Last Updated: Friday - 09/24/2010
Week of May 17, 2004
Warmth welcomes worshippers
St. Michael-Resurrection Parish celebrates 50th anniversary
By RAMON GONZALEZ
WCR Staff Writer
Parishioners at St. Michael-Resurrection Parish are in a festive mood these days as they mark their parish's 50 years of service to the Catholic faithful on Edmonton's east side.
History, nostalgia and appreciation were blended with prayer and fellowship as the parish began the celebration May 8 with an afternoon Mass followed by a brief ceremony and reception. Archbishop Thomas Collins and Father Roger Keeler, the pastor, concelebrated at the Mass. The celebration continued the following day under the theme Companions on the Journey.
The 500-family parish has been described as an active, believing and successful faith community. Parishioners say the secret to its success is that, despite many changes, St. Michael-Resurrection has managed to remain a welcoming, loving and united community in the service of God and its people.
That's what has kept Mitzi and Fred Crowe at St. Michael-Resurrection since 1957. "There is a very comforting atmosphere out here," Mitzi said. "We feel part of the parish. Everybody is friendly."
The same qualities attracted Millwoods residents Frank and Jeannette Boulet to the parish eight years ago. They fell in love with the community soon after attending services at St. Michael-Resurrection in 1997. Since then, they have been travelling regularly from their Millwoods home to the picturesque St. Michael-Resurrection Church on 50th Street and 106th Avenue.
"We were totally welcomed," Boulet recalled. "They accommodated us. They made us feel at home."
Today Boulet is vice-chair of the parish pastoral council and headed the 10-member committee that organized the parish's 50th anniversary celebration. Four other couples, including the Crowes, Florence and Vince Dwyer, Cas and Virginia Lukay, and Theo and Joan Luyckx, worked with Boulet and his wife on the committee.
Theo and Joan Luyckx said they joined the parish for the same reasons as the Boulets. The couple used to attend Assumption Church but after attending services at Resurrection in the early 1970s they switched.
"Parishioners were very open and they invited us," Theo recalled.
"They were very nice to us," noted his wife Joan. "I found it very easy to meet people."
The church's layout also played a role in the couple's decision. "It has a warmth to it," Theo said. "No matter where you sit you have a view of the sanctuary."
For others, like 23-year-old Anne Harvey, the parish is like an extended family.

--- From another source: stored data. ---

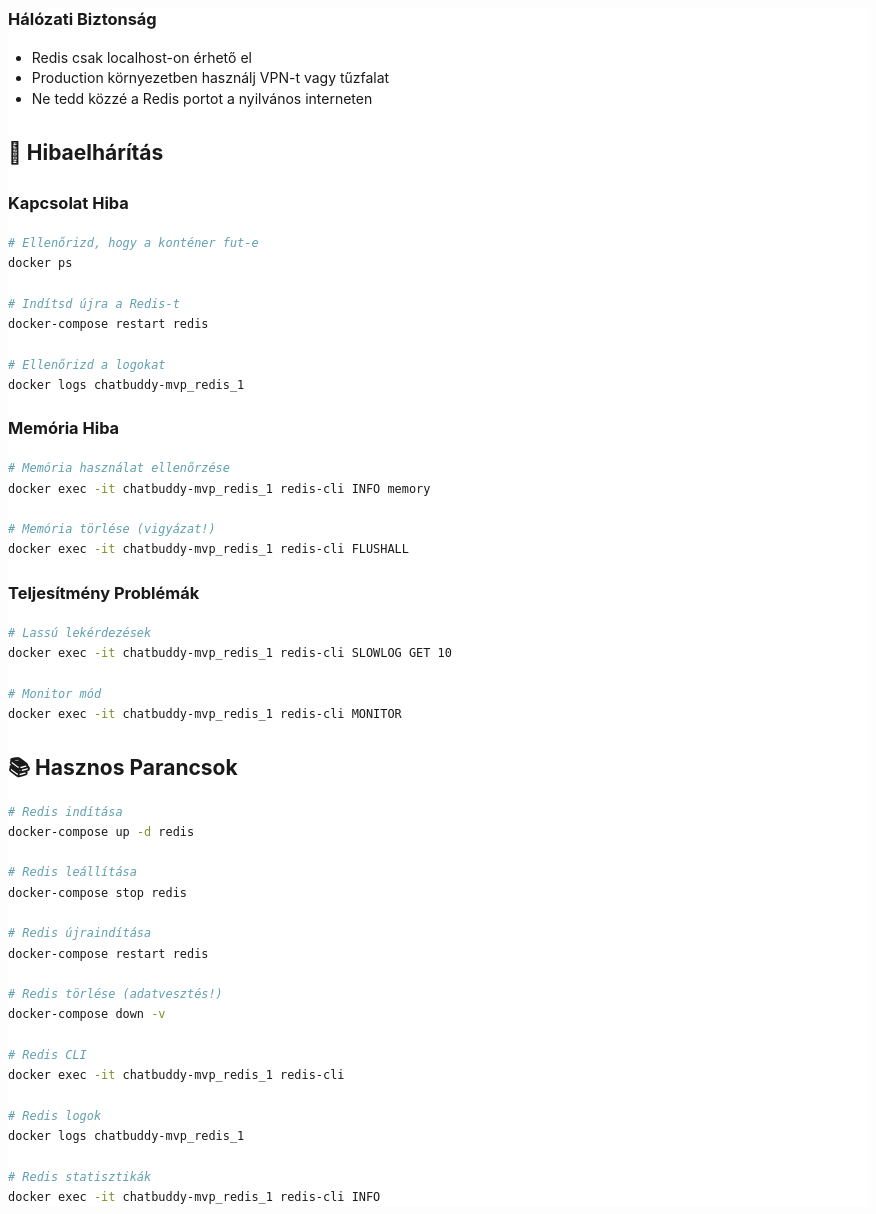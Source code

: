 ### Hálózati Biztonság
- Redis csak localhost-on érhető el
- Production környezetben használj VPN-t vagy tűzfalat
- Ne tedd közzé a Redis portot a nyilvános interneten

## 🚨 Hibaelhárítás

### Kapcsolat Hiba
```bash
# Ellenőrizd, hogy a konténer fut-e
docker ps

# Indítsd újra a Redis-t
docker-compose restart redis

# Ellenőrizd a logokat
docker logs chatbuddy-mvp_redis_1
```

### Memória Hiba
```bash
# Memória használat ellenőrzése
docker exec -it chatbuddy-mvp_redis_1 redis-cli INFO memory

# Memória törlése (vigyázat!)
docker exec -it chatbuddy-mvp_redis_1 redis-cli FLUSHALL
```

### Teljesítmény Problémák
```bash
# Lassú lekérdezések
docker exec -it chatbuddy-mvp_redis_1 redis-cli SLOWLOG GET 10

# Monitor mód
docker exec -it chatbuddy-mvp_redis_1 redis-cli MONITOR
```

## 📚 Hasznos Parancsok

```bash
# Redis indítása
docker-compose up -d redis

# Redis leállítása
docker-compose stop redis

# Redis újraindítása
docker-compose restart redis

# Redis törlése (adatvesztés!)
docker-compose down -v

# Redis CLI
docker exec -it chatbuddy-mvp_redis_1 redis-cli

# Redis logok
docker logs chatbuddy-mvp_redis_1

# Redis statisztikák
docker exec -it chatbuddy-mvp_redis_1 redis-cli INFO
```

She grew up in the parish and knows most of the older parishioners and they know her.
"It is almost like they are my grandparents," she smiled. "I feel at home here." Harvey is a member of the parish's youth group and serves in various ministries, including the music ministry. "In this parish they encourage us to participate," she noted.

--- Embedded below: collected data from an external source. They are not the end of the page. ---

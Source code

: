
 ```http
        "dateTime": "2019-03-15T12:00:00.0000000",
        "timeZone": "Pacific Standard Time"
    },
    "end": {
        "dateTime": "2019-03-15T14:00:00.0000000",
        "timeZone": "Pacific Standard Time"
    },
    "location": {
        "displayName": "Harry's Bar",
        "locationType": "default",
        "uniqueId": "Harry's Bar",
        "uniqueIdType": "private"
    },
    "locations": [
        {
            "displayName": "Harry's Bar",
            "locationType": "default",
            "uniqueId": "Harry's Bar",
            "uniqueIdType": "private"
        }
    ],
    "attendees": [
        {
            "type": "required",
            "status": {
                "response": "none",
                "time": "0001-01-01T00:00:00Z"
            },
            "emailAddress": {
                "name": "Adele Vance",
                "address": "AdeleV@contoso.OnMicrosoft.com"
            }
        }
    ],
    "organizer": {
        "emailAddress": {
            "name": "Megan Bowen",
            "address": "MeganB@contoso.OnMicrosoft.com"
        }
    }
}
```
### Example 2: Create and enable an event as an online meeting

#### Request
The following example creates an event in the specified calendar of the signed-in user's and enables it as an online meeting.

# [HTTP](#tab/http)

"I like the warm feeling one gets from the community out here," commented Charles Gal, 35, chair of the social justice committee. "There is a friendliness about it. One gets the sense of visiting with family every weekend rather than just going to Mass."
In an interview, Keeler, the pastor since August, described St. Michael-Resurrection as an "abundantly gifted and blessed parish" with 41 different active groups and ministries. "It's a great privilege to be journeying with them."
He also referred to the parish as a "hospitable and welcoming community" that makes all its visitors feel welcome. "We pride ourselves on that."
Among other things, the 50th anniversary committee produced a glossy souvenir album filled with photos of parish families, the parish history and the various committees in the parish.
In the early 1950s the Catholic families in Forest Heights, Riverdale and Terrace Heights attended Mass at Assumption, Sacred Heart and St. Joseph's Basilica parishes. A group of concerned Catholics decided to visit Archbishop John MacDonald and request he establish a parish for the area.
MacDonald agreed and established St. Michael the Archangel Parish in November 1953.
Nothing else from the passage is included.